## The problem:
Identify all lines in the listing that include the word "configurable", and copy them out.

★ ★ ★ ★ ★ ★ ★

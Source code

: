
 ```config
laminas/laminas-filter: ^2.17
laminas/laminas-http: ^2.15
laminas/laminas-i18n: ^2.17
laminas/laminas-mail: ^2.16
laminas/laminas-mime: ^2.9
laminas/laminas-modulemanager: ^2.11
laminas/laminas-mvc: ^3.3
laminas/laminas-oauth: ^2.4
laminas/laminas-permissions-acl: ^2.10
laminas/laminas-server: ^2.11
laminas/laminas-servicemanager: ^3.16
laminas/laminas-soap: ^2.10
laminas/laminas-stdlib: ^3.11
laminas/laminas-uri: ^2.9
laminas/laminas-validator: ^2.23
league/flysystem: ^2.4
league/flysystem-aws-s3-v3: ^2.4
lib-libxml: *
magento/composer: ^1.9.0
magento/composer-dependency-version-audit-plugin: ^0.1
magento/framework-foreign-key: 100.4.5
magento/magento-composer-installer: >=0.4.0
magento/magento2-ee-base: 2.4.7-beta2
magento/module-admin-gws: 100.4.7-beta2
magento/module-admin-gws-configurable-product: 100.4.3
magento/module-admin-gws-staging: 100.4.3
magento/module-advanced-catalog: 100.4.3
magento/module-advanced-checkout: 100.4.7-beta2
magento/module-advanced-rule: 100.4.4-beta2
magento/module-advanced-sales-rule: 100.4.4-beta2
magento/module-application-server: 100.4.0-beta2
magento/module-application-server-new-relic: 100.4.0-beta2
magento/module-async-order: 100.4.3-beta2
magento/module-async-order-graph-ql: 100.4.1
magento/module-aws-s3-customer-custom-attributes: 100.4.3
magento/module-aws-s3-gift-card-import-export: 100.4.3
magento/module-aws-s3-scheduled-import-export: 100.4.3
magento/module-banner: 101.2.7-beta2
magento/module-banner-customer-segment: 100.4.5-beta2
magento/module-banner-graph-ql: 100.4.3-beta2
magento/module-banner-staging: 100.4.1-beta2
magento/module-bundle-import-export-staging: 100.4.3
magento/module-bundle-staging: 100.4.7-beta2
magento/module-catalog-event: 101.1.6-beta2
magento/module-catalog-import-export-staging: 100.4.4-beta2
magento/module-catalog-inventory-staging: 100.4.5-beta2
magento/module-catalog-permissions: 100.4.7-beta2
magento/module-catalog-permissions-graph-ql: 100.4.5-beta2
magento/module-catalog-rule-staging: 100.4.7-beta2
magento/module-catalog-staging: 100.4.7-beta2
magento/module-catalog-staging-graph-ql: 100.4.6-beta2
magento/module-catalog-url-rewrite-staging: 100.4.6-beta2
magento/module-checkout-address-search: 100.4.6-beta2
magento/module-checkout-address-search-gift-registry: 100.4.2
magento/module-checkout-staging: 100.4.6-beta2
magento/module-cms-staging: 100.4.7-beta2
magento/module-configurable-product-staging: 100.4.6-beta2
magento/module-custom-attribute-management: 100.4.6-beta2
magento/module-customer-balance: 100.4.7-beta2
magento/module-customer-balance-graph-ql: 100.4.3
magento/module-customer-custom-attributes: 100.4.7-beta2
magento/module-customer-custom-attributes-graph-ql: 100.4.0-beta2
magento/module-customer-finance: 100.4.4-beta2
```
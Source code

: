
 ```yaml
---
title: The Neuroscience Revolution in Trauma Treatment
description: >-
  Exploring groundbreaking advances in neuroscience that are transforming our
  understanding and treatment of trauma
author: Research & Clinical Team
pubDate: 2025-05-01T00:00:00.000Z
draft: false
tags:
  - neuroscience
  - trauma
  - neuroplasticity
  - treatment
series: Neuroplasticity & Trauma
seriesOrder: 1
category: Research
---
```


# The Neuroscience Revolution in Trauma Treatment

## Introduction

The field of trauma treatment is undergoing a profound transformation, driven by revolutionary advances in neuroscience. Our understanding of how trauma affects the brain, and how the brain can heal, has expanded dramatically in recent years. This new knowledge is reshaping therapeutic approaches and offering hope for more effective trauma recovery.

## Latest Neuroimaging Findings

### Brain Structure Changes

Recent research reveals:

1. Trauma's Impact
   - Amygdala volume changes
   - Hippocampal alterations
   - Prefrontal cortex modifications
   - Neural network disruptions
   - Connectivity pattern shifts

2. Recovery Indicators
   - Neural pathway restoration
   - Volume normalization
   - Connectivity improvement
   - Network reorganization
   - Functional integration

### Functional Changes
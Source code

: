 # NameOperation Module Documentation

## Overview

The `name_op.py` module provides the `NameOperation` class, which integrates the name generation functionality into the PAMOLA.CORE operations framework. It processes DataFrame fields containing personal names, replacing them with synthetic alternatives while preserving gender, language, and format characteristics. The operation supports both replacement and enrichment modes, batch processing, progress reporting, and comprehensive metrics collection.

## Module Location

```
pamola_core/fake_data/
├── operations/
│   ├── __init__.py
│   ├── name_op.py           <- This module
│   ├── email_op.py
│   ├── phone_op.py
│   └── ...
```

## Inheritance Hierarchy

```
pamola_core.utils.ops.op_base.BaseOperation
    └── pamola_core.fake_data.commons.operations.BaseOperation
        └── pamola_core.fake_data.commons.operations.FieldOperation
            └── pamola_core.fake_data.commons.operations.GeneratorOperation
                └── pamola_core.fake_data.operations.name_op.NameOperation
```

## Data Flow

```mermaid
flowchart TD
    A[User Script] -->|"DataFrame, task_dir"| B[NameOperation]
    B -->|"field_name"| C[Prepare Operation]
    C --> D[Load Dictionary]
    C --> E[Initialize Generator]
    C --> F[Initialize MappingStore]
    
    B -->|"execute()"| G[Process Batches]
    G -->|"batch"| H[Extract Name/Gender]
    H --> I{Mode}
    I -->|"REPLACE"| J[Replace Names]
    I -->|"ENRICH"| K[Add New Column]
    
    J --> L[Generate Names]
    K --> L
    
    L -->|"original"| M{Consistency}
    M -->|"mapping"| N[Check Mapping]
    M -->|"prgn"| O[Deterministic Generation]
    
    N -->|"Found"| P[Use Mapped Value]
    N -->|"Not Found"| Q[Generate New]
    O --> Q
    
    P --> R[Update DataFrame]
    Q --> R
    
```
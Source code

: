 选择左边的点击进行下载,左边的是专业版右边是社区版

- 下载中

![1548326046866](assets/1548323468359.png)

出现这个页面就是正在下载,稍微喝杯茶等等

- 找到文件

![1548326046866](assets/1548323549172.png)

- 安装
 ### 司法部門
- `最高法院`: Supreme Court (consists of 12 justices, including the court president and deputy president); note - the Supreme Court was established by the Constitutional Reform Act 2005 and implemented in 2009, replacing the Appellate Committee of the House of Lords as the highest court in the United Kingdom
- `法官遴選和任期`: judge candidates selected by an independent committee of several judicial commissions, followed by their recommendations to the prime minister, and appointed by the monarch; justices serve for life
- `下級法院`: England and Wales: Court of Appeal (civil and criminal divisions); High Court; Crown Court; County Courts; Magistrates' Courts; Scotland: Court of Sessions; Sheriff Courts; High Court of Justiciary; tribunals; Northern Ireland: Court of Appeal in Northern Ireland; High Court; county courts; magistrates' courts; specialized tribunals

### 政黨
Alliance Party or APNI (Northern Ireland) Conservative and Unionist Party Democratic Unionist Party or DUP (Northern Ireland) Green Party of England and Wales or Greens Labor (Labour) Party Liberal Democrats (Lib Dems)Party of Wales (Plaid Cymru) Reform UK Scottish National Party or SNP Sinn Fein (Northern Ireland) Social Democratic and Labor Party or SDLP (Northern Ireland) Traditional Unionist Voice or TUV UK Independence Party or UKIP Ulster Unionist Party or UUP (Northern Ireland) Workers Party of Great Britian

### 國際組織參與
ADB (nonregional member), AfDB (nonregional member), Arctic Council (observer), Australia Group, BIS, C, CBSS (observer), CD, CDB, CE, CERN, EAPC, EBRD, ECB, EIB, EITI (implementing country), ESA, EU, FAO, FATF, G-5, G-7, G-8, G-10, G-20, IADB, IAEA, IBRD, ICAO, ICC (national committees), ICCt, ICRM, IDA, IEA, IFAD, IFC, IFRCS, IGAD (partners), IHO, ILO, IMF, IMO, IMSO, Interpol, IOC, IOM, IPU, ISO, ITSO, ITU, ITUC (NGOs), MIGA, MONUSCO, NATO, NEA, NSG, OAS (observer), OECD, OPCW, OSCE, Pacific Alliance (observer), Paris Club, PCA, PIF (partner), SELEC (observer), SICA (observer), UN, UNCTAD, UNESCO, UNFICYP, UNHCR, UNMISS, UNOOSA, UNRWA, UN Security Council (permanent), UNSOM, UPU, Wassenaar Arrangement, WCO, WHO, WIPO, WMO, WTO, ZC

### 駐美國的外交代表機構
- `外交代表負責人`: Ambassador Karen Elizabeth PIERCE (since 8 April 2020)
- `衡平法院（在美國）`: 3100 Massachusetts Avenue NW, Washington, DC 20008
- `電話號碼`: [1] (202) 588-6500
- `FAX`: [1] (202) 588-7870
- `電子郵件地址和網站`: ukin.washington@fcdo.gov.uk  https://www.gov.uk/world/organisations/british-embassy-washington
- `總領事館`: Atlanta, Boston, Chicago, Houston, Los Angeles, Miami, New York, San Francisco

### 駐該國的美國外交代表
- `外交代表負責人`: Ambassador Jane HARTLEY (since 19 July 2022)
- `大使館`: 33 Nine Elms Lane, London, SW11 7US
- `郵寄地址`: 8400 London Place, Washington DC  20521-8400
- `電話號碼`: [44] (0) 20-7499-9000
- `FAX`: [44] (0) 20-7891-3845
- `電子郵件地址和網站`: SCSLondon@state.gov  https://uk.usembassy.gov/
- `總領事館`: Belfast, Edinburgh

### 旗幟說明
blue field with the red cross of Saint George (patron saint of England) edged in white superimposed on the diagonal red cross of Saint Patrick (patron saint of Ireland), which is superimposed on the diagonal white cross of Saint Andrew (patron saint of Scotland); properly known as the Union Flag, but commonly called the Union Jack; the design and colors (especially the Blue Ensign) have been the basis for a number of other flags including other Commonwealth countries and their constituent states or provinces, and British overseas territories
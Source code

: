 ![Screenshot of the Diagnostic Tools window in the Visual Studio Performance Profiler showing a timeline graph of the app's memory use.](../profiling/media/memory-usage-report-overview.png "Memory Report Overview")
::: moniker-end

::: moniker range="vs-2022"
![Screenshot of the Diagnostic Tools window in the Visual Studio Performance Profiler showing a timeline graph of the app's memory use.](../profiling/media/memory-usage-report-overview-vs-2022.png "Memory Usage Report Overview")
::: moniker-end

★ ★ ★ ★ ★ ★ ★

## Answer area:
magento/module-admin-gws-configurable-product: 100.4.3
magento/module-configurable-product-staging: 100.4.6-beta2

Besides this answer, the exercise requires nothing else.